23 Coy RCA fired a total of 988 rounds, its expenditure being reflected by sections since its guns had been deployed in pairs in the forts throughout the siege. As far as can be established, the RCA section which fired the most rounds was that commanded by Lt H.M. Close, RA, which had later reinforced the two Cape Police 7-pounders at Otto's Koppie and fired a total of 408 rounds during the siege, 96 being expended on 16 February. By comparison, during its 28 days in service (including four days when it was out of action and Sundays when no firing took place) 'Long Cecil' fired 260 rounds in action (most published accounts give a slightly lower figure) Assuming the RCA and DFA section comanders adhered to normal practice by ensuring that their guns each fired roughly the same number of rounds, it may safely be said that 'Long Cecil' did more firing whilst in service than any other gun in Kimberley throughout the whole period of the siege! Not a bad performance for a home-made gun.

The tall and the short - 'Long Cecil' and one of 23 Coy RGA's little mountain guns which formed
part of the Kimberley garrison's main armament prior to the manufacture of 'Long Cecil'.

Its share in the defence of Kimberley completed, 'Long Cecil' was returned to the DFA gun park on 18 February with instructions that it was to be kept 'clean and serviceable'. An object of considerable interest to Gunners of the relief force, and to others who took the opportunity to see it, the gun was not again used in action during the war, but more fame lay ahead.
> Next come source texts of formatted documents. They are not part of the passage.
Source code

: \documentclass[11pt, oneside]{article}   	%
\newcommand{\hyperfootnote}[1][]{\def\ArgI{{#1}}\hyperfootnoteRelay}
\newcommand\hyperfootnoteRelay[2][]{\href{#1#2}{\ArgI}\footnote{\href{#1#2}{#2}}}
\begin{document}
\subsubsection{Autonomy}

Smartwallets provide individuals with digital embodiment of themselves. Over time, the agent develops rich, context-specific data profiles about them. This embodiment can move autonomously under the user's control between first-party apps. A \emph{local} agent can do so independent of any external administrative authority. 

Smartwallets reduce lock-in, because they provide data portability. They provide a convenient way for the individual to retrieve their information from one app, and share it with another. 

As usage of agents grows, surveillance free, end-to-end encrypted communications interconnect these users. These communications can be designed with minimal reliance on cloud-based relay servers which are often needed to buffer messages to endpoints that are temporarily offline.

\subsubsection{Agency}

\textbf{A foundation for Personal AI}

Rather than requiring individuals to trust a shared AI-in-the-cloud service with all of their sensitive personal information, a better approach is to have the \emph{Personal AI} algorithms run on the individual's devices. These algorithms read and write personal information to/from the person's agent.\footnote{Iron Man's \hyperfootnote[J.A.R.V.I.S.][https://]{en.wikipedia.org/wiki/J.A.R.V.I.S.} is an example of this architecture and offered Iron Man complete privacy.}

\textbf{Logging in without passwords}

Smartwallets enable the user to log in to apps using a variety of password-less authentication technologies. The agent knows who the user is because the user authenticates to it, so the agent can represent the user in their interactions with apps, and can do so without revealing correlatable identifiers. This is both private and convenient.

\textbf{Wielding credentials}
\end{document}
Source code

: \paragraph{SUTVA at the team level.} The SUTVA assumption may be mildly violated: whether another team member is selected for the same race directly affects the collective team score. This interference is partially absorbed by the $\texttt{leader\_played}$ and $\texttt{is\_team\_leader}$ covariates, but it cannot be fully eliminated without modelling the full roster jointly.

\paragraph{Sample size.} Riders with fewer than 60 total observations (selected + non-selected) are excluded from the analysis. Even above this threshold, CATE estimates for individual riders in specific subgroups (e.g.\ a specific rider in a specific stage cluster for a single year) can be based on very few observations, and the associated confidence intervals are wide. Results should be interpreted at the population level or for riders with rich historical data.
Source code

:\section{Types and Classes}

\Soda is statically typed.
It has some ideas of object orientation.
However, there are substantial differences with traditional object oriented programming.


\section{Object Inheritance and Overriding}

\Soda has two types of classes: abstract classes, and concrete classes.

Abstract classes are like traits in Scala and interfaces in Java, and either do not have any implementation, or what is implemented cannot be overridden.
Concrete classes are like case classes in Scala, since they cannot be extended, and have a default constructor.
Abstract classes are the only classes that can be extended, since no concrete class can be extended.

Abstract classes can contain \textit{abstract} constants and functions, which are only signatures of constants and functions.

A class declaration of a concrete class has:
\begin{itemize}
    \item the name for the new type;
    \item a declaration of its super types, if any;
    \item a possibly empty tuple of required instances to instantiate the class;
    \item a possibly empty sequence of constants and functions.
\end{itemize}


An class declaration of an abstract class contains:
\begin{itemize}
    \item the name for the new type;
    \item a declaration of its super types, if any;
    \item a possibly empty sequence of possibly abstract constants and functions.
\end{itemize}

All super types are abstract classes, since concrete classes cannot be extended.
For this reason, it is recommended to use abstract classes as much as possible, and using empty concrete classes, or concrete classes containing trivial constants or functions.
On Friday, 9 August 1901, Maj T.J. May, CMG, Battery Sergeant-Major H. Wilkins, Sgts Wheaton and Lust, with a detachment of ten NCOs, Gunners and Drivers entrained with 'Long Cecil' for Cape Town where the gun was to be exhibited during the visit of Their Royal Highnesses The Duke and Duchess of Cornwall and York (later H.M. King George V and Queen Mary). The gun and a well-feted, and one suspects, exhausted detachment, returned to Kimberley on 29 August. Then, on 26 March 1902, Cecil Rhodes died and 'Long Cecil' went to Cape Town for the second time during the war, on this occasion to serve as the gun carriage in Rhodes's funeral procession to Cape Town railway station and again from Bulawayo station to his final resting place in the Matopo Hills. For this last journey 'Long Cecil' was pulled at first by mules and, for the final stage, by twelve gleaming black oxen. Thereafter the gun was returned to Kimberley to be placed on the Honoured Dead Siege Memorial where it stands to this day. In the Museum of Artillery in the Rotunda at Woolwich there is a good scale model of the gun, made, it is believed, by Mr Harry Beer who was one of the artisans employed in making the original gun during the siege.
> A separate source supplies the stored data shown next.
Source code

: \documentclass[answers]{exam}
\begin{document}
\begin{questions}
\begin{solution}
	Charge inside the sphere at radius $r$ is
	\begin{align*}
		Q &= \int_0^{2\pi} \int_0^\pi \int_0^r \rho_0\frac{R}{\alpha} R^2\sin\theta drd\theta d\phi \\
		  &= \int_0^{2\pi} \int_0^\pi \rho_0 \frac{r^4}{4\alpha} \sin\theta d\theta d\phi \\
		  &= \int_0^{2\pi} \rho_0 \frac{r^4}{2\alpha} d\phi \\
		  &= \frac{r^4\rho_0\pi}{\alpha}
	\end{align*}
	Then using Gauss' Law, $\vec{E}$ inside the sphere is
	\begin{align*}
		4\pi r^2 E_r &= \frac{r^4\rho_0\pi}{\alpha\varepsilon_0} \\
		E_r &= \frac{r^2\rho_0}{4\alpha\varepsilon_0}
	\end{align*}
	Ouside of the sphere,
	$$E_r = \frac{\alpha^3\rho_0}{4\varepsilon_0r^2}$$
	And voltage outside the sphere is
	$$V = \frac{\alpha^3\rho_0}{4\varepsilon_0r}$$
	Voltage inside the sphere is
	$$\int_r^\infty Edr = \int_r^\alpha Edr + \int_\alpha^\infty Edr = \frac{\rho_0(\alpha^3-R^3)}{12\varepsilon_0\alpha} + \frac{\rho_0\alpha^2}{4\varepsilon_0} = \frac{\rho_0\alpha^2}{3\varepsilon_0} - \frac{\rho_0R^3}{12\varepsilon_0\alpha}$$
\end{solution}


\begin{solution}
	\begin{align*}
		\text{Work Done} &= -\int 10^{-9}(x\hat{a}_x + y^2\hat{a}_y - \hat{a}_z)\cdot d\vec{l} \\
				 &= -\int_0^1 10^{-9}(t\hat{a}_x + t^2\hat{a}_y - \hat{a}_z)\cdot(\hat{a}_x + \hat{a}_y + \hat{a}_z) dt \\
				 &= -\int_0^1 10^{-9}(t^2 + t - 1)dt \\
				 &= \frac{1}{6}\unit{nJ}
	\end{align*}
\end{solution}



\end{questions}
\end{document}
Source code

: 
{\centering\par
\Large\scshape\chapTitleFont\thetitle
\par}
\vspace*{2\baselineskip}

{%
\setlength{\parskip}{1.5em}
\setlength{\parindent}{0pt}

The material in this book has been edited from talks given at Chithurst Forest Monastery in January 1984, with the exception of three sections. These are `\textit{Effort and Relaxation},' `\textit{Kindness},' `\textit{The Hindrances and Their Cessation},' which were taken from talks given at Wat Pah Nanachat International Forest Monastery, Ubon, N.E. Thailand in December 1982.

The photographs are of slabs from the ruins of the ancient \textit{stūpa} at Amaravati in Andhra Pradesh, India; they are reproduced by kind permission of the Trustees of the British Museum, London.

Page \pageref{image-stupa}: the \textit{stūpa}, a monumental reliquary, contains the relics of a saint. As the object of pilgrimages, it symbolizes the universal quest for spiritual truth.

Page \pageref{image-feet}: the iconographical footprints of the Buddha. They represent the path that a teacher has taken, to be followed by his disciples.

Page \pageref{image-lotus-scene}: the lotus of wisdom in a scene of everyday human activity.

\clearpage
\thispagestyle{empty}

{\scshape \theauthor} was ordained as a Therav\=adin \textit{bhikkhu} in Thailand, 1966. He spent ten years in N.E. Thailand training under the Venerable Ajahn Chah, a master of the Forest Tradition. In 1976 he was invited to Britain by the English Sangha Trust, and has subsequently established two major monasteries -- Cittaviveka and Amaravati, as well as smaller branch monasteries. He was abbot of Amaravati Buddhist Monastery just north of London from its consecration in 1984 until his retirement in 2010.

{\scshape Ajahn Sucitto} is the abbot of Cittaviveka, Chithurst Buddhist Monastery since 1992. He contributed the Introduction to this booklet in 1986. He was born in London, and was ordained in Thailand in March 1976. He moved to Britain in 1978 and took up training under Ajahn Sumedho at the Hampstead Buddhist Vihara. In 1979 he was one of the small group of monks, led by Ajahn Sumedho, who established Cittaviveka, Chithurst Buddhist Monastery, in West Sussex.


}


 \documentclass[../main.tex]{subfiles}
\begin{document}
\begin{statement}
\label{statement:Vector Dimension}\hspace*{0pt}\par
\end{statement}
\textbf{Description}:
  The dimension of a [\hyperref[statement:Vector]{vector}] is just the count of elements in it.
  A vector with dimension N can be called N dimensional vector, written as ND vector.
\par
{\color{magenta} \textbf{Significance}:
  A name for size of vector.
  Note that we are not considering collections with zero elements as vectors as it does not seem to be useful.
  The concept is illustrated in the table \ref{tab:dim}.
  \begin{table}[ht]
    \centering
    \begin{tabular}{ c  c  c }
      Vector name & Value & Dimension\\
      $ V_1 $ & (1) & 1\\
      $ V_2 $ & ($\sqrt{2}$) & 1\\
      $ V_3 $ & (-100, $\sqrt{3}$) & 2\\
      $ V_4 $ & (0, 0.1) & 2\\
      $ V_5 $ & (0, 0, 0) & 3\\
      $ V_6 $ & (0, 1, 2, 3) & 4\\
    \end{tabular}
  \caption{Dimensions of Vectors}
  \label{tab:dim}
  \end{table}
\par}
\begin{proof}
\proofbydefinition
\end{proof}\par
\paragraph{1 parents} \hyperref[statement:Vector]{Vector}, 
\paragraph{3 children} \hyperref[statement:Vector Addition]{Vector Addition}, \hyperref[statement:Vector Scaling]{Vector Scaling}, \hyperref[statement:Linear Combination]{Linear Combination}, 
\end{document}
Close by the Siege Memorial in Kimberley is a comparatively new suburb called Monument Heights and nearly all its streets are named after people who have played their part in the city's chequered history. Both Chamier and Kekewich have streets named after them and it is ironic that, with a changing population and the passage of time, few people in Kimberley today know who these men were or what they did. Labram is perhaps better remembered for, as Brian Roberts puts it in his recent book Kimberley: Turbulent City, 'Few men had done more for besieged Kimberley than George Labram few men were more deeply mourned'. Today 'Long Cecil' remains as visible proof of his achievements. A suburb of Kimberley has been named after him but, other than an annuity to his widow and a grant for his son's education (both paid by the De Beers Company), this is the only recognition ever given him for his many contributions towards the successful defence of Kimberley. No acknowledgment of his services was made by the British Government, but what has been done by a grateful Kimberley is possibly more lasting and generous than a posthumous medal.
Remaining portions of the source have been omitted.